Annie Armstrong, who led in framing the WMU constitution in 1888 and served as the first WMU corresponding secretary, famously vowed never to be photographed after the only portrait she ever sat for was reproduced without her knowledge and used in a way of which she disapproved.
“I’ll allow it today,” Woodbrook Baptist Church administrative assistant Liesl Bolin obliged tourists visiting historical sites in Annie Armstrong’s Baltimore home. Bolin was dressed in character as the pivotal figure in Southern Baptist history not known for changing her mind. Her visitors were in town for WMU’s annual meeting, held in conjunction with the SBC’s own yearly gathering.

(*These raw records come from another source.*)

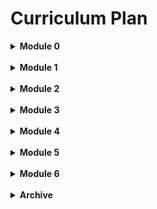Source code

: # Curriculum Plan

<details><Summary><strong>Module 0</strong></Summary>
To Be Moved
</details><br>

<details><Summary><strong>Module 1</strong></Summary>

### Week 1
* Intro to Programming
    - Understand what makes something a computer
    - Appreciate the importance of giving instructions
    - Write a simple program
* Data Types and Variables
    - Recognize each of the main c# datatypes.
    - Speak to a few common methods for each data type.
    - Practice researching built-in c# methods.
* Conditional Logic
    - explain the flow of execution through code  
    - use `if/else` statements to control execution
* PD: Note-Taking for Technical Content
    - Identify strategies for note-taking for technical content
    - Implement note-taking strategies for upcoming lessons

### Week 2
* Collections 
    - Define and use **arrays** and **lists**
    - Identify key differences between **arrays** and **lists**
    - Define and use a **dictionary**
    - Iterate through collections with `foreach` and `for`
* Looping and Iteration
    - Identify and implement code blocks.
    - Use `while`, and `for` to repeat code blocks.
    - Recognize potential infinite loops.
* Methods
    - Define the terms Method, Argument, Return Value, and Object.
    - Explain why we use methods
    - Define methods in c#
    - Understand how abstraction helps us program
* PD: Asking Technical Questions That Lead to Answers
    - Use effective keywords in a Google search to find answers faster
    - Ask technical questions that are both clear and concise

### Week 3
* Classes
    - Describe the difference between a class and an instance of that class
    - Practice building classes with state and behavior
    - Identify some best-practices for defining state and behavior
* Object Oriented Programming (OOP)
    - Define OOP
    - Discuss the benefits of OOP
    - Identify different syntaxes for object instantiation
* Class Interaction
    - Implement appropriate class file structure
    - Gain familiarity with passing around 'smart' objects
* PD: Productivity + Time MGMT
    - Identify strategies for improving productivity in a fast-paced, learning environment
    - Implement productivity strategies and approaches for the upcoming week
    - Review your current approach to time management and calendaring
    - Implement time management strategies for the upcoming week

### Week 4
* Intro to IDE
    - Define and start using an IDE
    - Identify the benefits of using an IDE
* Debugging
    - Understand what a bug is
    - Practice Debugging with Breakpoints
* Unit Testing, Part 1
    - Define Automated Testing.
    - Understand why we use tests.
    - Implement unit tests for a single class.

### Week 5
* Unit Testing, Part 2
    - Define the stages of a test
    - Recognize difference in testing command and query methods
* Scope
    - Identify how **scope** affects where variables can be accessed
    - Have a reference to look at when **scope** errors show up
    - Understand the difference between the **public** and **private** access modifiers
    - Start thinking about when to use **public** vs **private**
* Refactoring
    - Define 'Refactoring' in programming terms.
    - Define and implement the Single Responsibility Principle
* PD: Using Technical Terminology
    - Practice using technical terminology to describe code.
    - Practice presenting technical topics in a group setting.

### Project
* Message Logger
    - Demonstrate:
        * Version Control, including branches and pull requests.
        * Understanding of database table relationships.
        * Database CRUD with an ORM.

    - Explore:
        * Dive into a new (not written by you) code base!
        * Using TDD to add additional features! (For any new feature that you create, try writing the tests first, and then creating the code that makes those tests pass!)

</details><br>

<details><Summary><strong>Module 2</strong></Summary>

### Week 1
* Version Control and Solo Git
    - Define Version Control and its benefit
    - Build a mental model of branching workflow
    - Practice committing and branching on a solo repository
* Intro to Databases
    - Describe a database and its uses in various applications
    - Define relational data
    - Create a Database with Postgresql and PgAdmin
* SQL CRUD
    - Define CRUD
    - Use SQL to SELECT, INSERT, REMOVE and UPDATE records
    - Use basic WHERE clause to filter records
* PD: The Graceful Exit
    - Strategies for responding to questions you can't answer.
    - Identify personal qualities you want to highlight.

### Week 2
* Test Driven Development
    - Describe the benefits of TDD
    - Practice a TDD workflow
    - Define the difference between Unit and Integration tests
* Git for Pairs
    - Outline a workflow for collaborating on a single repository
    - Identify and resolve merge conflicts
* Data Relationships
    - Solidify understanding of Primary Keys and Foreign Keys
    - Visualize One-to-One, One-to-Many, and Many-to-Many relationships
    - Implement a Many-to-Many relationship using a join table
    - Practice describing different relationships
* PD: Revisiting Productive Struggle

### Week 3
* SQL Aggregates
    - Develop a visualization for grouping and aggregating data
    - Use GROUP BY, COUNT, SUM, and AVERAGE
* SQL Joins
    - Visualize and practice SQL join queries
    - Use WHERE and JOIN together
    - Understand the difference between an inner join and a left join
* LINQ
    - Understand why we use LINQ
    - Practice basic LINQ methods
    - Recognize LINQ Query Syntax
* PD: TBD

### Week 4
* Intro to ORM
    - Define ORM, Entity Framework, and Framework
    - Describe the benefits of working with objects
    - Use Entity Framework in a Console Application to create a database
    - Create a one-to-many relationship using Entity Framework
* CRUD with ORM
* PD: TBD

### Week 5
* Database Migrations
    - Explore business decisions that drive database changes
    - Practice making database changes to add and remove columns
    - Learn how to create seed data
* Many to Many Using an ORM
    -  Understand why frameworks have versions
    -  Reinforce how to structure many-to-many database relationships
    -  Implement a many-to-many relationship using Entity Framework
* PD: SQL Workplace Simulation
    - Practice professional Slack communication
    - Apply SQL skills to a more real-world scenario
    - Practice giving and receiving feedback

### Project
* Message Logger
    - Demonstrate:
        * Version Control, including branches and pull requests.
        * Understanding of database table relationships.
        * Database CRUD with an ORM.
    - Explore:
        * Dive into a new (not written by you) code base!
        * Using TDD to add additional features! (For any new feature that you create, try writing the tests first, and then creating the code that makes those tests pass!)

</details><br>

<details><Summary><strong>Module 3</strong></Summary>

**Mod Overview** All things MVC.  
**Lesson Project** [MvcMovie](https://github.com/turingschool-examples/MvcMovieStarter)  
**Lab Project** [RecordCollection](https://github.com/turingschool-examples/RecordCollectionStarter)  

### Week 1
* HTTP Request/Response Cycle
    - Develop a diagram of how the web works
    - Identify the key responsiblities of Backend and Frontend development
* HTML
    - Define HTML and its purpose
    - Identify and use attributes for appropriate elements
    - Understand the importance of semantic HTML
* CSS
    - Define CSS and its purpose
    - Practice Debugging with Chrome Dev Tools
    - Demonstrate an understanding of the box model
### Week 2
* Intro to MVC
    - Identify the elements of the MVC design pattern
    - Describe the single responsibility of each of the Model, View, and Controller
    - Describe how data is passed through the MVC pattern
* REST
    - Define REST
    - Identify RESTful and non-RESTful routes
    - Create a show page for a single resource (using a restful route)
* Feature Testing
    - Understand why feature testing is important
    - Make connections between a browser and an in-project client
    - Practice testing basic user interactions with xUnit.
### Week 3
* Creating and Reading Single Resources
    - Diagram the Request/Response cycle with a form submission
    - Use a form to create single resources
    - Create Tests for #New and #Create actions.
* Creating and Reading Related Resources
    - Use a form to create a one-to-many relationship
    - Use a form to create a many-to-many relationship
    - Create Show Page for a Resource with related data
### Week 4
* Query String Parameters
    - Discover real-world examples of query string parameters in action
    - Understand how data is dynamically passed using query string parameters
    - Use query string parameters to filter data on an Index page
* Updating Resources
    - Use a form to update single resources
    - Use a form to update a one-to-many relationship
* Destroying Resources
    - Describe some common pitfalls when destroying resources
    - Practice destruction of single and related resources

</details><br>

<details><Summary><strong>Module 4</strong></Summary>

## Mod 4
* Big theme: we are building BE APIs
    - ideally, we would have a nice JS frontend
    - MVP, we will use postman to interact with our APIs

## Intermission
* Javascript
    - khan academy
### Week 1
* JavaScript (Likely 2 lessons, with intermission work, maybe 1?)
    - Understand why it is important to be familiar with JavaScript
    - Available DataTypes
    - How to Build a Function
    - Accessing DOM elements and events
* Reviewing Concepts
    - MVC Practice
    - Review SQL
    - Review OOP/C# fundamentals
### Week 2
* Intro to APIs
    - Understand how an API works at a conceptual level
    - Expand our understanding of what a 'client' could be
    - Create an in-app client to manipulate HTTP responses
    - Practice requests to an existing - using Postman
* Building an API
    - Review HTTP Request/Response Structure 
    - Use TDD to Implement CRUD endpoints through an API
    - Define and identify valid JSON data structures
<!-- * Testing Strategies when Consuming an API
    - Understand the necessity of faking API requests in tests
    - Implment mock/vcr to maintain test coverage -->


### Week 3
* CHECKPOINT - a mini individual project.  Can you build an API?
* Maintaining State
    - Identify the limitations of Stateless HTTP
    - Introduce the concept of Sessions & Cookies
    - Implement a simple Cookie
<!-- 
Move to Mod5, independent learning/tutorial
* Authentication
    - Explain the use of Authentication and its importance
    - Implement Authentication
* Authorization
    - Identify the difference between Authentication and Authorization
    - Implement User Roles with Authorization -->
### Week 4
* Security Concerns
    - Common pitfalls (what would happen if...)
    - General strategies for security
    - Understanding the inherent risks of the internet (we can't save every situation)
* ?Advanced Data Manipulations? On the scope and sqnce doc, the learning goal includes Advanced SQL
    - https://backend.turing.edu/module3/lessons/advanced_activerecord
### Independent Learning
* Inheritance
* Interfaces
* Dependency Injection
</details><br>

<details><Summary><strong>Module 5</strong></Summary>

### Week1
* Customizing JSON Responses
    - Define and implement a Serializer
    - Expand our understanding of MVC responsibilities
    - Describe how a Serializer can support OOP Principles
* Data Validations
    - Identify the differences between Error Handling, and program crashing
    - Throw situation-specific errors
    - Implement try/catch blocks 
* SOLID (Refactoring Patterns)
    - Reinforce our understanding of SRP
    - Introduce OLID Principles
### Week2
* Working with 3rd party APIs
    - Implement Secure Environment Variables
* Writing Good Documentation
    - Understand the reasons for good documentation
    - Identify what to include in your documentation
* Interview Lifecycle
    - Identify the varying steps of an interview
    - Common Pitfalls in Interviewing
    - The graceful exit
### Week3
* Caching
    - Define Caching and why it is useful
    - Implement caching
* Background Workers
    - Identify opportunities to use background workers
    - Implement a background worker
* BigO and Process Optimization
    - Understand the impact of poor optimization
    - Introduce the problem of over-iteration and optimization
    - Gain a familiarity with Big0 terminology (I've heard of this thing, but may not be an expert)
</details><br>

<details><Summary><strong>Module 6</strong></Summary>
To Be Determined
</details><br>

<details><Summary><strong>Archive</strong></Summary>

## Mod 0
* Computer Setup [Richard's awesome setup]()
### Day 1
* Intro and Welcome to Turing
* Computer Tools check
    - double check bookmarks
    - how to use loom, trello, replit
* Communication via Slack NEED RESOURCE
    - At some point, want something that has them practice giving instructions.  COULD start their DMs to all instructors with that
* Typing with Code Characters [typing.io](https://typing.io/lesson/csharp/asp.net/CSharpCodeParser.cs/1)
### Day 2
* Google Productivity 
    - [Calendaring](https://mod0.turing.edu/shared/calendaring)
    - [gmail] NEED RESOURCE
* [Observations and Decision Making in Programming](/Mod0/TechnicalDay1.md)
### Day 3
* Google Office
    - [Drive] NEED RESOURCE
    - [Docs] NEED RESOURCE
    - [Slides] NEED RESOURCE
* [Keeping Track of Information in Programming](/Mod0/TechnicalDay2.md)
### Day 4
* Prep for Presentations NEED RESOURCE
* Presentations


## Mod 1
### Week 1
* 🎒[Intro to Programming (How Computers Work)](/Mod1/Lessons/Week1/introToProgramming.md)
* 💡⬆️ [Intro to Labs](/Mod1/Labs/Week1/IntroToLabs.md)
* 🎒[Datatypes & Variables](/Mod1/Lessons/Week1/datatypesAndVariables.md)
* 💡⬆️ [Lab/Exercise](/Mod1/Labs/Week1/DatatypesAndVariables.md)
* 🎒[Conditional Logic](/Mod1/Lessons/Week1/ConditionalLogic.md)
* 💡⬆️ [Lab/Exercise](/Mod1/Labs/Week1/ConditionalLogic.md)
* 🧪[Weekly Assessment](/Mod1/Assessments/week1.md)
* 🎒[Topic Review](/Mod1/Lessons/Week1/WeekInReview.md)

### Week 2
* 🎒[Looping](/Mod1/Lessons/Week2/Looping.md)
* 💡⬆️ [Lab/Exercise](/Mod1/Labs/Week2/Looping.md)
* 🎒[Collections](/Mod1/Lessons/Week2/Collections.md)
* 💡⬆️ [Lab/Exercise](/Mod1/Labs/Week2/Collections.md)
* 🎒[Methods](/Mod1/Lessons/Week2/Methods.md)
* 💡⬆️ [Lab/Exercise](/Mod1/Labs/Week2/Methods.md)
* 🧪[Weekly Assessment](/Mod1/Assessments/week2.md)
* 🎒[Topic Review](Mod1/Lessons/Week2/WeekInReview.md)

### Week 3
* 🎒[Classes](/Mod1/Lessons/Week3/Classes.md)
* 💡⬆️ [Lab/Exercise](/Mod1/Labs/Week3/Classes.md)
* 🎒[OOP](/Mod1/Lessons/Week3/OOP.md)
* 💡⬆️ [Lab/Exercise](/Mod1/Labs/Week3/OOP.md)
* 🎒[Class/Object Interaction](/Mod1/Lessons/Week3/ClassInteraction.md)
* 💡⬆️ [Lab/Exercise](/Mod1/Labs/Week3/ClassInteraction.md)
* 🧪[Weekly Assessment](/Mod1/Assessments/Week3.md)
* 🎒[Topic Review](/Mod1/Lessons/Week3/WeekInReview.md)

### Week 4
* 🎒[Intro to IDEs](/Mod1/Lessons/Week4/IntroToIDE.md)
* 💡⬆️ [Lab/Exercise](/Mod1/Labs/Week4/IntroToIDE.md)
* 🎒[Debugging](/Mod1/Lessons/Week4/Debugging.md)
* 💡⬆️ [Lab/Exercise](/Mod1/Labs/Week4/Debugging.md)
* 🎒[Unit Tests I](/Mod1/Lessons/Week4/UnitTestingI.md)
* 💡⬆️ [Lab/Exercise](/Mod1/Labs/Week4/UnitTestingI.md)
* 🧪[Weekly Assessment](/Mod1/Assessments/Week4.md)
* 🎒[Topic Review](/Mod1/Lessons/Week4/WeekInReview.md)

### Week 5
* 🎒[Refactoring](/Mod1/Lessons/Week5/Refactoring.md)
* 💡⬆️ [Lab/Exercise](/Mod1/Labs/Week5/Refactoring.md)
* 🎒[Unit Tests II](/Mod1/Lessons/Week5/UnitTestingII.md)
* 💡⬆️ [Lab/Exercise](/Mod1/Labs/Week5/UnitTestingII.md)
* 🎒[Scope and Access Modifiers](/Mod1/Lessons/Week5/scope.md)
* 🧪Weekly Assessment
* 🎒Topic Review
### [Project](/Mod1/Project/Index.md)

### Week 6
PD: 💼 [Peer Feedback](/Mod1/ProfessionalDevelopment/PeerFeedback.md)


## Mod 2
Lab Project Goals:  
Create a Database for a Library Application  
Use EF to create a connection to the DB  
Use EF to create and manipulate DB records  
Use TDD to create classes  
Test DB connections and records  
### Week 1
* 🎒[Version Control and Solo Git/GitHub](/Mod2/Lessons/Week1/VersionControlAndSoloGit.md)
    - Describe the benefits of Version Control
    - Create a repository
    - Use branch workflow
* 💡[Lab/Exercise](/Mod2/Labs/Week1/VersionControl.md)
* ➡️[Preparation: Intro to Databases](/Mod2/Preparation/IntroToDatabases.md)
* 🎒[Lesson: Intro to Databases](/Mod2/Lessons/Week1/IntroToDatabases.md)
    - Describe a database its uses in various applications
    - Define relational data and data normalization
    - Create a Database with Postgresql and PgAdmin  
* 💡[Lab/Exercise](/Mod2/Labs/Week1/IntroToDatabases.md)
        * Lab Project: Create Database for Library (not connected)
* ➡️[Preparation: SQL CRUD](/Mod2/Preparation/SQLCRUD.md)
* 🎒[Lesson: SQL CRUD](/Mod2/Lessons/Week1/SQLCRUD.md)
    - Use SQL to SELECT, INSERT, REMOVE and UPDATE records
    - Use basic WHERE clause to filter records  
        * Lab Project: Use SQL to insert and query library records in the DB
* PD Idea: Get on linked in - intro just to start connecting as you meet people.
### Week 2
* ➡️[Preparation: TDD](/Mod2/Preparation/TDD.md)
* 🎒[Lesson: Test Driven Development](/Mod2/Lessons/Week2/TDD.md)
    - Describe the benefits of TDD
    - Practice a TDD workflow
* 💡[Lab/Exercise](/Mod2/Labs/Week2/TDD.md)
    * Lab Project: use TDD to create classes for library records
* 🎒[Lesson: Git for Pairs](Mod2/Lessons/Week2/GitForPairs.md)
    - Outline a workflow for collaborating on a single repository
    - Identify and resolve merge conflicts
* 💡[Lab/Exercise](/Mod2/Labs/Week2/GitForPairs.md)
    - Add collaborator to GitHub repository
    - Create and checkout branches in Git
    - Practice basic Git workflow (add, commit, push, pull)
    - Create, review, and merge Pull Requests
### Week 3
* ➡️[Preparation: Data Relationships](/Mod2/Preparation/Week3/DataRelationships.md)
* 🎒[Lesson: Data Relationships](/Mod2/Lessons/Week3/DataRelationships.md) (One to One, One to Many, Many to Many)
    * Solidify understanding of Primary Keys and Foreign Keys
    * Visualize One-to-One, One-to-Many, and Many-to-Many relationships
    * Implement a Many-to-Many relationship using a join table
    * Practice describing different relationships 
* 💡 [Lab/Exercise](/Mod2/Labs/Week3/DataRelationships.md)
    * Lab Project: Add an Author Table to the Library Db (many-to-many)
* Lesson: SQL Aggregates
    - Develop a visualization for grouping and aggregating data
    - Use GROUP BY, COUNT, SUM, and AVERAGE
    - Research additional aggregate functions  
  Lab Project: Use SQL to query some Library Statistics
* Lesson: SQL JOINS
    - Use JOIN to query related records
    - Use WHERE to filter joined queries  
  Lab Project: User SQL to select related records
* PD POTENTIAL: Practice sending and responding to requests for other teams (as a dev you won't always be coding, you will be asked for datapoints from other teams.)
### Week 4
* ➡️[Preparation: LINQ](/Mod2/Preparation/Week4/LINQ.md)
* 🎒[Lesson: LINQ](/Mod2/Lessons/Week4/LINQ.md)
* 💡[Lab/Exercise: LINQ](/Mod2/Labs/Week4/LINQ.md)
* ➡️[Preparation: Intro to ORM](/Mod2/Preparation/Week4/IntroToORM.md)
* 🎒[Lesson: Intro to ORM](/Mod2/Lessons/Week4/IntroToORM.md)
    - Define ORM and Framework
    - Describe the benefits of working with Objects
    - Set up Entity Framework in a Console Application
    - Create a one-to-many relationship using an ORM
* 💡 [Lab/Exercise: ](/Mod2/Labs/Week4/IntroToORM.md) Create one-to-many book and patrons tables using EF
* Lesson: CRUD with ORM
    - Deepen understanding of test setup by creating a test database
    - Use TDD to implement CRUD functionality in a console application  
    - Use EF and LINQ to query database records
  Lab Project: Use TDD and EF to create library records

### Week 5
* ➡️[Preparation: Database Migrations](/Mod2/Preparation/Week5/DatabaseMigrations.md)
* 🎒[Lesson: Database Migrations](/Mod2/Lessons/Week5/DatabaseMigrations.md)
    - Explore business decisions that drive database changes
    - Practice making database changes to add and remove columns
    - Learn how to create seed data
* 💡[Lab/Exercise: ](/Mod2/Labs/Week5/DatabaseMigrations.md)  use a migration to add a table and column to the database
* ➡️[Preparation: Many-to-Many using an ORM](/Mod2/Preparation/Week5/ManyToManyWithAnORM.md)
* 🎒[Lesson: Many-to-Many using an ORM](/Mod2/Lessons/Week5/ManyToManyWithAnORM.md)
    -  Understand why frameworks have versions
    -  Reinforce how to structure many-to-many database relationships
    -  Implement a many-to-many relationship using Entity Framework
* 💡[Lab/Exercise: ](/Mod2/Labs/Week5/ManyToManyWithAnORM.md) Create many-to-many relationship between books and authors using an ORM.

## Mod 3
### Week 1
* HTTP Request/Response Cycle
    - Develop a diagram of how the web works
    - Identify the key responsiblities of Backend and Frontend development
* HTML
    - Define HTML and its purpose
    - Identify and use attributes for appropriate elements
    - Understand the importance of semantic HTML
* CSS
    - Define CSS and its purpose
    - Practice Debugging with Chrome Dev Tools
    - Demonstrate an understanding of the box model
### Week 2
* Interfaces (we need to learn this so that students can understand some of the setup for a .NET MVC project)
    - Identify objects that have shared structure/behavior
    - Implement an interface structure
    - Practice identifying interfaces in existing code
* Intro to MVC
    - Identify the elements of the MVC design pattern
    - Describe the single responsibility of each of the Model, View, and Controller
    - Describe how data is passed through the MVC pattern
* Feature Testing
    - Understand why feature testing is important
    - Make connections between a browser and an in-project client
    - Practice testing basic user interactions with xUnit and Selenium.
### Week 3
* REST
    - Define REST
    - Identify RESTful and non-RESTful routes
    - Explore the pros and cons of REST
* Creating and Reading Single Resources
    - Diagram the Request/Response cycle with a form submission
    - Use a form to create single resources
    - Create Index and Show pages for a single resource
* Creating and Reading Related Resources
    - Use a form to create a one-to-many relationship
    - Create Show Page for a Resource with related data
### Week 4
* Dynamic Routing
    - Understand how data is dynamically passed using Routes
    - Use dynamic routing to filter data on a Show and Index page
* Updating Resources
    - Use a form to update single resources
    - Use a form to create a one-to-many relationship
* Destroying Resources
    - Describe some common pitfalls when destroying resources
    - Practice destruction of single and related resources

## Mod 4
* Big theme: we are building BE APIs
    - ideally, we would have a nice JS frontend
    - MVP, we will use postman to interact with our APIs

## Intermission
* Javascript
    - khan academy
### Week 1
* JavaScript (Likely 2 lessons, with intermission work, maybe 1?)
    - Understand why it is important to be familiar with JavaScript
    - Available DataTypes
    - How to Build a Function
    - Accessing DOM elements and events
* Reviewing Concepts
    - MVC Practice
    - Review SQL
    - Review OOP/C# fundamentals
### Week 2
* Intro to APIs
    - Understand how an API works at a conceptual level
    - Expand our understanding of what a 'client' could be
    - Practice requests to an existing - using Postman
* Building an API
    - Review HTTP Request/Response Structure 
    - Use TDD to Implement CRUD endpoints through an API
    - Define and identify valid JSON data structures
<!-- * Testing Strategies when Consuming an API
    - Understand the necessity of faking API requests in tests
    - Implment mock/vcr to maintain test coverage -->

### Week 3
* CHECKPOINT - a mini individual project.  Can you build an API?
* Maintaining State
    - Identify the limitations of Stateless HTTP
    - Introduce the concept of Sessions & Cookies
    - Implement a simple Cookie
<!-- 
Move to Mod5, independent learning/tutorial
* Authentication
    - Explain the use of Authentication and its importance
    - Implement Authentication
* Authorization
    - Identify the difference between Authentication and Authorization
    - Implement User Roles with Authorization -->
### Week 4
* Security Concerns
    - Common pitfalls (what would happen if...)
    - General strategies for security
    - Understanding the inherent risks of the internet (we can't save every situation)
    - https://learn.microsoft.com/en-us/aspnet/core/tutorials/first-web-api?view=aspnetcore-6.0&tabs=visual-studio#prevent-over-posting-1
* ?Advanced Data Manipulations? On the scope and sqnce doc, the learning goal includes Advanced SQL
    - https://backend.turing.edu/module3/lessons/advanced_activerecord
### Independent Learning
* Inheritance
* Interfaces
* Dependency Injection


## Mod 5

For zoe's spirit: go back to MVC and do it well
* try/catch
* auth
* agile/project board

### Week1
* Customizing JSON Responses
    - Define and implement a Serializer
    - Expand our understanding of MVC responsibilities
    - Describe how a Serializer can support OOP Principles
* Data Validations
    - Identify the differences between Error Handling, and program crashing
    - Throw situation-specific errors
    - Implement try/catch blocks 
* SOLID (Refactoring Patterns)
    - Reinforce our understanding of SRP
    - Introduce OLID Principles
### Week2
* Working with 3rd party APIs
    - Implement Secure Environment Variables
* Writing Good Documentation
    - Understand the reasons for good documentation
    - Identify what to include in your documentation
* Interview Lifecycle
    - Identify the varying steps of an interview
    - Common Pitfalls in Interviewing
    - The graceful exit
### Week3
* Caching
    - Define Caching and why it is useful
    - Implement caching
* Background Workers
    - Identify opportunities to use background workers
    - Implement a background worker
* BigO and Process Optimization
    - Understand the impact of poor optimization
    - Introduce the problem of over-iteration and optimization
    - Gain a familiarity with Big0 terminology (I've heard of this thing, but may not be an expert)


## Mod 6

</details>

By organizing and promoting what today is called the Lottie Moon Christmas Offering for International Missions, historians say Armstrong contributed as much as anybody in leading the SBC to embrace a national identity.
Despite that, personality conflicts, power struggles and hurt feelings prompted her to resign her post in 1906. Upset by decisions the organization took — including opening a training school for female missionaries at Southern Baptist Theological Seminary and approving compensation for WMU officers (she never accepted a salary) — Armstrong determined to walk away for good. She changed her mind shortly before her death in 1938, allowing WMU to use her name for an annual offering for home missions which now supports the work of the SBC’s North American Mission Board.
Her church, formerly known as Eutaw Place Baptist Church before it relocated from downtown Baltimore to suburban Towson in 1969, has had its own ups and downs in denominational life.
Founding pastor Richard Fuller preached both at the last meeting of the Triennial Convention — a denominational body which united Baptists in the North and South — in Philadelphia in 1844 and at the first meeting of the Southern Baptist Convention in 1845 in Augusta, Ga. He was the third SBC president, serving 1859-1863, all prior to moving to Baltimore from Beaufort, S.C.
Woodbrook’s current pastor emeritus, John Roberts, served on the board of trustees at Southeastern Baptist Theological Seminary before the “conservative resurgence,” a movement launched in 1979, systematically removed moderate and progressive Southern Baptists from SBC leadership and replaced them with trustees committed to biblical inerrancy.
Roberts, who retired as pastor in 2001, was a founding member of the Alliance of Baptists, formed in 1987 to uphold principles including local church autonomy, women’s ordination, academic freedom and the separation of church and state perceived in jeopardy in the evolving SBC. The group elected him as president in 1994.
During 2006-2007, Roberts served as co-chair of the Alliance of Baptists Convocation Committee with John Ballenger, who succeeded him as pastor at Woodbrook in 2003.
Ballenger, whose father was a high-ranking official with the SBC Foreign (now International) Mission Board prior to the conservative resurgence, admitted that he didn’t know exactly what to expect when asked to host a denomination that in many ways now seems distant to him.
“All the response we got was very positive,” Ballenger said. “The people who showed up seemed interested.”
“It was a lot of work,” he added. “Our volunteers were great and really stepped up.”